[Material for this task]

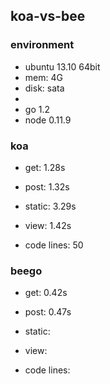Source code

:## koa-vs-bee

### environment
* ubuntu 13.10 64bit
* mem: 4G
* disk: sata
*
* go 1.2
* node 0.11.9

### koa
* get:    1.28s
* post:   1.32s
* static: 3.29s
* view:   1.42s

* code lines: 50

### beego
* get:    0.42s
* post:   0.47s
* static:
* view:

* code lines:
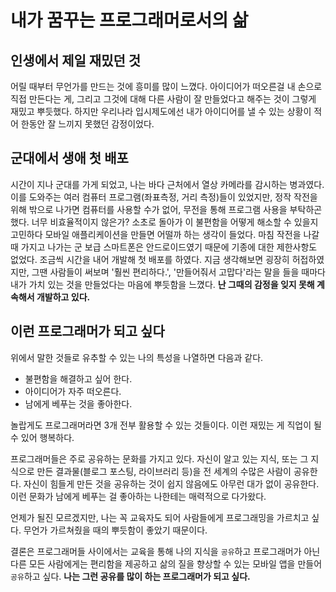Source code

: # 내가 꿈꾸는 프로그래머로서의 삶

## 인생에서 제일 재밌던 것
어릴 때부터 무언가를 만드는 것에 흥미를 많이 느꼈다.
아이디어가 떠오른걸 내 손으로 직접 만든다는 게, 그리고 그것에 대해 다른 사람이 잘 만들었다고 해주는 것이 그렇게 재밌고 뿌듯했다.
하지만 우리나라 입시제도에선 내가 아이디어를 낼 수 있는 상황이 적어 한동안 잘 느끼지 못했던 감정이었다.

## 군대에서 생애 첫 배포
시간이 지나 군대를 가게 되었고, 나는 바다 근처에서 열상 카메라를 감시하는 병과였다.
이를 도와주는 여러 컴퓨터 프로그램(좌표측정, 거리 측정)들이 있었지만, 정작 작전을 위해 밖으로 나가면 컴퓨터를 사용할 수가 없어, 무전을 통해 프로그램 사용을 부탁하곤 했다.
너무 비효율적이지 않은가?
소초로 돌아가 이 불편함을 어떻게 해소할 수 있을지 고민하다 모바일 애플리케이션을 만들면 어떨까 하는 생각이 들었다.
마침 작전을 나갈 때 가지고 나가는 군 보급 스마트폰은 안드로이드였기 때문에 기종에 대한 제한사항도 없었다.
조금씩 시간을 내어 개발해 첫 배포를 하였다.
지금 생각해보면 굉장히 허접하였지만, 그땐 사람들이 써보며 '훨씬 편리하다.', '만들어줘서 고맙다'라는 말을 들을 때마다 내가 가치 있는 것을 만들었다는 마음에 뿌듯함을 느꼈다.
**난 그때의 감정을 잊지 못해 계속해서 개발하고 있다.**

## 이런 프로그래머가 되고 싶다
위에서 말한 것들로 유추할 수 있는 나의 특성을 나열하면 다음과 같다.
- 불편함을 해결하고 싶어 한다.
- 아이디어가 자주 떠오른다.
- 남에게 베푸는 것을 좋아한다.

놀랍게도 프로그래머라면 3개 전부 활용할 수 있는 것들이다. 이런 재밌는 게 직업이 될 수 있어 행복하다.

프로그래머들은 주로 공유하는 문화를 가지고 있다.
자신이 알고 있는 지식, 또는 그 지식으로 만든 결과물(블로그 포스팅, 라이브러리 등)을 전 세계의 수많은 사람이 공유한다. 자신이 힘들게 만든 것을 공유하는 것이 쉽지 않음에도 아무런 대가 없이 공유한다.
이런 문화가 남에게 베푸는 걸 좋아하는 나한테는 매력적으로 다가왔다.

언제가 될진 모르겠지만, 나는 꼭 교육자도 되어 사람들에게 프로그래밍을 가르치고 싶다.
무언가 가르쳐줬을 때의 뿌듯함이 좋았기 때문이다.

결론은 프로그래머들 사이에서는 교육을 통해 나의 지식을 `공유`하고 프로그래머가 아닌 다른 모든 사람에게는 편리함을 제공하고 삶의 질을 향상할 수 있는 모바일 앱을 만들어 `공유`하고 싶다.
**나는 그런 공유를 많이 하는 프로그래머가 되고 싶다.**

[/Material for this task]
[Material for this task]

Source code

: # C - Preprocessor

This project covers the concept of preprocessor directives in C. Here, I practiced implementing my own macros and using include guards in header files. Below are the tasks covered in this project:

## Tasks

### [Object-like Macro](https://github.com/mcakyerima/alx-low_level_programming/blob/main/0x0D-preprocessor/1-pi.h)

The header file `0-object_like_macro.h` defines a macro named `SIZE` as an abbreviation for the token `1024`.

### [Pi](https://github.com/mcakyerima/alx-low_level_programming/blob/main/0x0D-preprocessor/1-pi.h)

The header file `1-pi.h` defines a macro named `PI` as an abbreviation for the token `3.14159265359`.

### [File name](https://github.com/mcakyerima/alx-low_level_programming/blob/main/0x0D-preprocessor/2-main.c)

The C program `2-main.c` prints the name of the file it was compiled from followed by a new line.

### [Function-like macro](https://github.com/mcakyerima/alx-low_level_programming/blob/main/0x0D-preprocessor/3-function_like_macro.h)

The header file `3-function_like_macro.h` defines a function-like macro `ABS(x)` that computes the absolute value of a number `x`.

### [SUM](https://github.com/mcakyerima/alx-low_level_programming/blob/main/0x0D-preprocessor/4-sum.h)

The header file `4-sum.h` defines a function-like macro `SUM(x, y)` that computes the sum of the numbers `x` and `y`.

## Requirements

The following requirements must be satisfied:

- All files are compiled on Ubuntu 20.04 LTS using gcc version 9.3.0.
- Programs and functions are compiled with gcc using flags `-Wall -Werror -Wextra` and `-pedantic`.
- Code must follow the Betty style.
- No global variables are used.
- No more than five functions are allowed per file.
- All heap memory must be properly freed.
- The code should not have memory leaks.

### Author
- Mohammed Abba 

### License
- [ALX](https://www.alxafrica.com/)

[/Material for this task]

**Task to carry out:**
Please give an exact copy of the lines above, beginning with the line containing "시간이 지나 군대를 가게" and running through the line containing "조금씩 시간을 내어 개발해 첫 배포를 하였다.", and of no other lines.

**Finished task:**
시간이 지나 군대를 가게 되었고, 나는 바다 근처에서 열상 카메라를 감시하는 병과였다.
이를 도와주는 여러 컴퓨터 프로그램(좌표측정, 거리 측정)들이 있었지만, 정작 작전을 위해 밖으로 나가면 컴퓨터를 사용할 수가 없어, 무전을 통해 프로그램 사용을 부탁하곤 했다.
너무 비효율적이지 않은가?
소초로 돌아가 이 불편함을 어떻게 해소할 수 있을지 고민하다 모바일 애플리케이션을 만들면 어떨까 하는 생각이 들었다.
마침 작전을 나갈 때 가지고 나가는 군 보급 스마트폰은 안드로이드였기 때문에 기종에 대한 제한사항도 없었다.
조금씩 시간을 내어 개발해 첫 배포를 하였다.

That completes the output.